Among the documents are:
• eight family trees for various lines
• a typed transcript of her great-uncle interviewing her great-grandmother, including the story of how her family was instrumental in the founding of a town in Iowa
• two copies of a treatise on one of her family names
• two copies of a book about the church her ancestor established in the 1600's
• a photo of her grandfather's high school graduating class from 1917
• her grandfather's entire probate file, including correspondence
• original documents from when a relative legally changed his name
• her grandmother's college diploma and teaching certificate
• an original copy of her grandmother's death certificate from Spain (which probably would have been difficult to replace)
• original U.S. Army discharge papers
• a "whole pile" of family letters
• newspaper clippings
• church bulletins
• visitor books from funeral services

Carol's aunt (her mother's sister) collected all of this information.  She has moved to assisted living, and the aunt's daughter had to clean out the home.  This cousin talked with her brothers and her own children, but no one wanted all of the genealogical stuff.  Rather than just throw everything out, she asked around the family to find someone who did want it (hooray!).  Carol got all of this because, unlike her friend, when these items needed a home, she recognized their value.

Of course, now everything needs to be taken care of -- sorted out, put in archival boxes, separated with nonreactive paper.  And some of this is duplicates of what she already has.  But I know that Carol is up to the task.  Now if she were only more interested in genealogy ....

What was that?  No, of course I'm not jealous.  Whatever made you think so?

Friday, April 1, 2011

Eisenhower Speech about Preserving Cultural Treasures

After the end of World War II, General Dwight D. Eisenhower spoke at the New York Metropolitan Museum of Art on the importance of safeguarding cultural and historical objects, and how he instructed his troops to preserve items even while fighting the war.  An original recording of his speech was discovered in the museum's archives and has been converted to a digital format.  An AP article about the speech and the recording is available on Yahoo! News.  Eisenhower gave the speech after the museum honored him with a life fellowship.

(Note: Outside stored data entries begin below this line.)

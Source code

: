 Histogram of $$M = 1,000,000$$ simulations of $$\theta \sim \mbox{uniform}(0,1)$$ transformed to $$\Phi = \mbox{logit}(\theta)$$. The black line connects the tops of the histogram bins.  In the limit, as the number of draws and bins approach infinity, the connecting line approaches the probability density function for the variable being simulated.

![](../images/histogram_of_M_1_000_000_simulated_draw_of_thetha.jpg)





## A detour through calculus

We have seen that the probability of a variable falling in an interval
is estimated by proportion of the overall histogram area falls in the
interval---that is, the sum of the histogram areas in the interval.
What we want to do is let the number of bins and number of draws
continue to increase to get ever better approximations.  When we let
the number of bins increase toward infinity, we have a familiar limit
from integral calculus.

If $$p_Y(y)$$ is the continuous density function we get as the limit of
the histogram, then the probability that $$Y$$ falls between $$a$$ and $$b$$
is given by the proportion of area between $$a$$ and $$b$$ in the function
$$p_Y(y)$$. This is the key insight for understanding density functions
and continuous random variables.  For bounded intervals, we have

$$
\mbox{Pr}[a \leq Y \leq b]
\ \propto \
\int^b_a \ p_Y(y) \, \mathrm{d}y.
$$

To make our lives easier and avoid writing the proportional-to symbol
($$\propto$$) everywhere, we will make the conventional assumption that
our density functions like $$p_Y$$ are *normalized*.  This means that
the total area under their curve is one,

Saturday, January 29, 2011

Wonderful Record Discovery

One of our regular patrons came into the Family History Center not long ago and said she wanted to ask for some advice.  A few months ago she was in North Carolina doing research on her family.  While she was in one office, she noticed a book on the floor under a trash can (yes, you read that right) and asked the clerks what it was.  They didn't know and said she could pull it out and look at it.

It was a "cohabitation register" from after the end of the Civil War (or would that be the War of the Northern Aggression, since we're talking about North Carolina?), for black couples who had not been permitted to marry legally while they were slaves but who had what were essentially common-law marriages.  They were allowed to register their relationships and thereby make them legal and binding and legitimize their children.  Michael Hait, the well known researcher of black American genealogy, told me that most former slave states had these registrations.  He also said that several of the marriages were recorded in the Freedmen's Bureau Field Office records, but that many states had their own registers, as with this one.

There are a few hundred entries.  It's minimal information -- names, when the relationship began -- but what a find!  Thinking quickly, our patron took photos of all the pages in the book.  Unfortunately, I believe after she was finished the book was returned to its previous home on the floor.

What the patron wanted to know was what she should do with the information now that she had it.  I suggested she transcribe the names and create an alphabetical index, then submit it to RootsWeb, USGenWeb, and any genealogical and historical societies that are relevant for research in that county .  I also asked if she would give a copy of the file to our Family History Center.  Sharing information is a long-standing practice in genealogy; I've uploaded several indices to RootsWeb and also shared them with other Web sites.